Nothing in the entries should change; repeat them exactly.

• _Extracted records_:
================================

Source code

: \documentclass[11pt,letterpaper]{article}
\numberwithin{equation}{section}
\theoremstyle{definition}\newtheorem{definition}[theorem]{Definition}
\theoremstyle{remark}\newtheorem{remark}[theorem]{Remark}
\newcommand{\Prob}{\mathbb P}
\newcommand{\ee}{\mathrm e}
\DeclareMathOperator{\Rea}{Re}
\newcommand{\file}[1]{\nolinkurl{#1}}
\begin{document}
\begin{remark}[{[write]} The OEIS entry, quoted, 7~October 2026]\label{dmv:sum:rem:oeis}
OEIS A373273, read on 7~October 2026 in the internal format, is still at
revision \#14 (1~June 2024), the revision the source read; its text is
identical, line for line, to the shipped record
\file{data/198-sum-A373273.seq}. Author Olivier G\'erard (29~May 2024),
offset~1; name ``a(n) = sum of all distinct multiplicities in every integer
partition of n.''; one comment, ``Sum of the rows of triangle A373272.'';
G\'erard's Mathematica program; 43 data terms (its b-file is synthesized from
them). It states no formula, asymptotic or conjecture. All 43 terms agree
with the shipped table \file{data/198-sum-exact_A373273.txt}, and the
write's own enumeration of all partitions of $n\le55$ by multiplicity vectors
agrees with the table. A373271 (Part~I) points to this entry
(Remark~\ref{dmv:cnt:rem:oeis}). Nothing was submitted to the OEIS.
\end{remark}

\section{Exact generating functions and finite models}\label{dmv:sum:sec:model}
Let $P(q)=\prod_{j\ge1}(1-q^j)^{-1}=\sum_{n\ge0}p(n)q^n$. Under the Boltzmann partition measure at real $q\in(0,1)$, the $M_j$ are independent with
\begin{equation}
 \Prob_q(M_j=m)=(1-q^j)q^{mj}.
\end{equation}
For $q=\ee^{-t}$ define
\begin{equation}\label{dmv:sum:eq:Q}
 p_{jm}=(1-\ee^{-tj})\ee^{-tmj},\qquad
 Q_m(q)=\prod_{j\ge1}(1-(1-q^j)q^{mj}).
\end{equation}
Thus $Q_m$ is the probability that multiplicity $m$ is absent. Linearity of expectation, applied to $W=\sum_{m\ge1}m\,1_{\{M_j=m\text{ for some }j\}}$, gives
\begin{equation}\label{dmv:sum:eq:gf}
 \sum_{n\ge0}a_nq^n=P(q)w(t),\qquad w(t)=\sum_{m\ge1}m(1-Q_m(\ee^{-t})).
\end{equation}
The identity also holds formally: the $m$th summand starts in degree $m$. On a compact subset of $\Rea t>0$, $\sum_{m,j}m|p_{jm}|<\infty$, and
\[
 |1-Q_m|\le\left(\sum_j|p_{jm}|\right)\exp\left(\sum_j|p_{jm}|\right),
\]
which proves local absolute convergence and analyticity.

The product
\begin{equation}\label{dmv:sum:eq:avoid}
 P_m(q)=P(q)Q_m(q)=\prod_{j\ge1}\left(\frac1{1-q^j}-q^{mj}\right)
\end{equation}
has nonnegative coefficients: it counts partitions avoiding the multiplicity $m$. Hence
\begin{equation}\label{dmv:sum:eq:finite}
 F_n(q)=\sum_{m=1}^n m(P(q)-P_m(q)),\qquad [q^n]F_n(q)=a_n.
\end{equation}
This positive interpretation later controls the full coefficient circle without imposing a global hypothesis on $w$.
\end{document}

================================

• _Output for this exercise_:
Source code

: \documentclass[11pt,letterpaper]{article}
\numberwithin{equation}{section}
\theoremstyle{definition}\newtheorem{definition}[theorem]{Definition}
\theoremstyle{remark}\newtheorem{remark}[theorem]{Remark}
\newcommand{\Prob}{\mathbb P}
\newcommand{\ee}{\mathrm e}
\DeclareMathOperator{\Rea}{Re}
\newcommand{\file}[1]{\nolinkurl{#1}}
\begin{document}
\begin{remark}[{[write]} The OEIS entry, quoted, 7~October 2026]\label{dmv:sum:rem:oeis}
OEIS A373273, read on 7~October 2026 in the internal format, is still at
revision \#14 (1~June 2024), the revision the source read; its text is
identical, line for line, to the shipped record
\file{data/198-sum-A373273.seq}. Author Olivier G\'erard (29~May 2024),
offset~1; name ``a(n) = sum of all distinct multiplicities in every integer
partition of n.''; one comment, ``Sum of the rows of triangle A373272.'';
G\'erard's Mathematica program; 43 data terms (its b-file is synthesized from
them). It states no formula, asymptotic or conjecture. All 43 terms agree
with the shipped table \file{data/198-sum-exact_A373273.txt}, and the
write's own enumeration of all partitions of $n\le55$ by multiplicity vectors
agrees with the table. A373271 (Part~I) points to this entry
(Remark~\ref{dmv:cnt:rem:oeis}). Nothing was submitted to the OEIS.
\end{remark}

\section{Exact generating functions and finite models}\label{dmv:sum:sec:model}
Let $P(q)=\prod_{j\ge1}(1-q^j)^{-1}=\sum_{n\ge0}p(n)q^n$. Under the Boltzmann partition measure at real $q\in(0,1)$, the $M_j$ are independent with
\begin{equation}
 \Prob_q(M_j=m)=(1-q^j)q^{mj}.
\end{equation}
For $q=\ee^{-t}$ define
\begin{equation}\label{dmv:sum:eq:Q}
 p_{jm}=(1-\ee^{-tj})\ee^{-tmj},\qquad
 Q_m(q)=\prod_{j\ge1}(1-(1-q^j)q^{mj}).
\end{equation}
Thus $Q_m$ is the probability that multiplicity $m$ is absent. Linearity of expectation, applied to $W=\sum_{m\ge1}m\,1_{\{M_j=m\text{ for some }j\}}$, gives
\begin{equation}\label{dmv:sum:eq:gf}
 \sum_{n\ge0}a_nq^n=P(q)w(t),\qquad w(t)=\sum_{m\ge1}m(1-Q_m(\ee^{-t})).
\end{equation}
The identity also holds formally: the $m$th summand starts in degree $m$. On a compact subset of $\Rea t>0$, $\sum_{m,j}m|p_{jm}|<\infty$, and
\[
 |1-Q_m|\le\left(\sum_j|p_{jm}|\right)\exp\left(\sum_j|p_{jm}|\right),
\]
which proves local absolute convergence and analyticity.

The product
\begin{equation}\label{dmv:sum:eq:avoid}
 P_m(q)=P(q)Q_m(q)=\prod_{j\ge1}\left(\frac1{1-q^j}-q^{mj}\right)
\end{equation}
has nonnegative coefficients: it counts partitions avoiding the multiplicity $m$. Hence
\begin{equation}\label{dmv:sum:eq:finite}
 F_n(q)=\sum_{m=1}^n m(P(q)-P_m(q)),\qquad [q^n]F_n(q)=a_n.
\end{equation}
This positive interpretation later controls the full coefficient circle without imposing a global hypothesis on $w$.
\end{document}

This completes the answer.